Government Policies and Quotes
To tackle with the food wastage problem in Hong Kong, the government had set up a plan called ‘A Food Waste & Yard Waste Plan for Hong Kong 2014-2022’. It is a blueprint on food and yard waste which articulates Hong Kong’s stance with respect to organic waste and how the Government is tackling the issue in the coming years. The plan will help reduce the per capita municipal solid waste disposal rate and encourages citizens in Hong Kong who go to work, school or are at home to work hard to reduce the daily waste.
The now Chief Executive of Hong Kong, Carrie Lam said: “One of my responsibilities in this term of government is to provide steer to the environment bureau in the overall mainstreaming of organic waste reduction and treatment. The Steering Committee to Promote Sustainable Development of the Recycling Industry that I chair, among other duties, provides an internal platform to align more effectively the work of government departments in waste management, including the management of organic waste”.
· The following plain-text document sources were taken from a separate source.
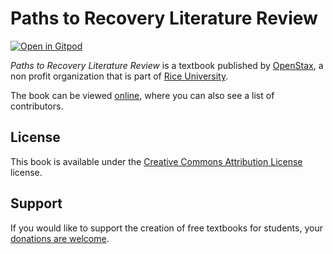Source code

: # Paths to Recovery Literature Review

[![Open in Gitpod](https://gitpod.io/button/open-in-gitpod.svg)](https://gitpod.io/from-referrer/)

_Paths to Recovery Literature Review_ is a textbook published by [OpenStax](https://openstax.org/), a non profit organization that is part of [Rice University](https://www.rice.edu/).

The book can be viewed [online](https://github.com/cnx-user-books/cnxbook-paths-to-recovery-literature-review/releases/latest), where you can also see a list of contributors.

## License
This book is available under the [Creative Commons Attribution License](./LICENSE) license.

## Support
If you would like to support the creation of free textbooks for students, your [donations are welcome](https://riceconnect.rice.edu/donation/support-openstax-banner).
To make the plan even more effective, the strategy for food waste had four main components known as mobilizing the community by preventing and reducing food waste at source before food become waste and to donate surplus food to people. To promote food waste separation by incentivizing separation, by recycling and treating separated food waste by turning food waste into renewable energy and converting food waste residue to compost to create a soil supplement and finally by treating non-separated food waste and final disposal by providing waste-to-energy treatment that includes non-separated food waste for recovery of energy and disposal as last resort at landﬁlls.
Education is a very important key step to promote knowledge and teach others about the problems around us, just like food wastage. The main target audience for education should be children and teenagers since adults and the elderly do not go to schools nor have a lot of time to pay attention to these problems.
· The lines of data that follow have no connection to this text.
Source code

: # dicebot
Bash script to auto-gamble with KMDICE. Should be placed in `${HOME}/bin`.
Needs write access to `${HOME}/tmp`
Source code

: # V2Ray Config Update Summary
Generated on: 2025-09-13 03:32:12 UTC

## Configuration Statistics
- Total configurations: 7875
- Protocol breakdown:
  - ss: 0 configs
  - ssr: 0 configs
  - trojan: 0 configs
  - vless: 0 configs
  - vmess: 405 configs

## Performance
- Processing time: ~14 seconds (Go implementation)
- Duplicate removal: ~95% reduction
Because of the young generation, they can learn, work together, share with their friends and family members at home who will also learn from them since learning has no age. By this, the awareness of food wastage can be spread and everyone can work together by taking a small step and making it into a big one.
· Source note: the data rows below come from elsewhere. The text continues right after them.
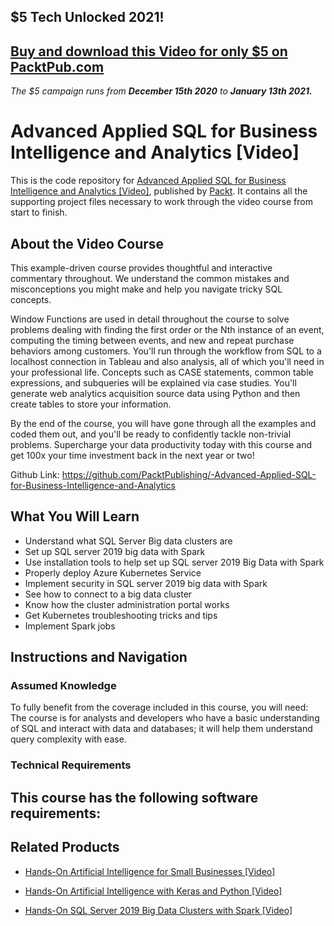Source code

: ## $5 Tech Unlocked 2021!
[Buy and download this Video for only $5 on PacktPub.com](https://www.packtpub.com/product/advanced-applied-sql-for-business-intelligence-and-analytics-video/9781788470803)
-----
*The $5 campaign         runs from __December 15th 2020__ to __January 13th 2021.__*

# Advanced Applied SQL for Business Intelligence and Analytics [Video]
This is the code repository for [Advanced Applied SQL for Business Intelligence and Analytics [Video]](https://www.packtpub.com/application-development/advanced-applied-sql-business-intelligence-and-analytics-video?utm_source=github&utm_medium=repository&utm_campaign=9781788470803), published by [Packt](https://www.packtpub.com/?utm_source=github). It contains all the supporting project files necessary to work through the video course from start to finish.
## About the Video Course
This example-driven course provides thoughtful and interactive commentary throughout. We understand the common mistakes and misconceptions you might make and help you navigate tricky SQL concepts.

Window Functions are used in detail throughout the course to solve problems dealing with finding the first order or the Nth instance of an event, computing the timing between events, and new and repeat purchase behaviors among customers. You'll run through the workflow from SQL to a localhost connection in Tableau and also analysis, all of which you'll need in your professional life. Concepts such as CASE statements, common table expressions, and subqueries will be explained via case studies. You'll generate web analytics acquisition source data using Python and then create tables to store your information.

By the end of the course, you will have gone through all the examples and coded them out, and you'll be ready to confidently tackle non-trivial problems. Supercharge your data productivity today with this course and get 100x your time investment back in the next year or two!

Github Link: https://github.com/PacktPublishing/-Advanced-Applied-SQL-for-Business-Intelligence-and-Analytics

<H2>What You Will Learn</H2>
<DIV class=book-info-will-learn-text>
<UL>
<LI>Understand what SQL Server Big data clusters are 
<LI>Set up SQL server 2019 big data with Spark 
<LI>Use installation tools to help set up SQL server 2019 Big Data with Spark 
<LI>Properly deploy Azure Kubernetes Service 
<LI>Implement security in SQL server 2019 big data with Spark 
<LI>See how to connect to a big data cluster 
<LI>Know how the cluster administration portal works 
<LI>Get Kubernetes troubleshooting tricks and tips 
<LI>Implement Spark jobs </LI></UL></DIV>

## Instructions and Navigation
### Assumed Knowledge
To fully benefit from the coverage included in this course, you will need:<br/>
The course is for analysts and developers who have a basic understanding of SQL and interact with data and databases; it will help them understand query complexity with ease.
### Technical Requirements
This course has the following software requirements:<br/>
-

## Related Products
* [Hands-On Artificial Intelligence for Small Businesses [Video]](https://www.packtpub.com/big-data-and-business-intelligence/hands-artificial-intelligence-small-businesses-video?utm_source=github&utm_medium=repository&utm_campaign=9781788391863)

* [Hands-On Artificial Intelligence with Keras and Python [Video]](https://www.packtpub.com/application-development/hands-artificial-intelligence-keras-and-python-video?utm_source=github&utm_medium=repository&utm_campaign=9781838557829)

* [Hands-On SQL Server 2019 Big Data Clusters with Spark [Video]](https://www.packtpub.com/big-data-and-business-intelligence/hands-sql-server-2019-big-data-clusters-spark-video?utm_source=github&utm_medium=repository&utm_campaign=9781838559755)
Also, advertisements, leaflets and banners can be hung around in the public, streets and parks to grab the public’s attention. They can be hung and promotes under residential buildings. By this, more and more people can learn and work together.
Food waste is an urgent matter that requires everyone’s attention. The Hong Kong government has realized the seriousness of food waste and has taken actions to fix the problem. How schools are assisted and some programs for reducing food waste in Hong Kong were discussed in this entry. The government, schools, and other institutions and individuals can do much more to address this issue.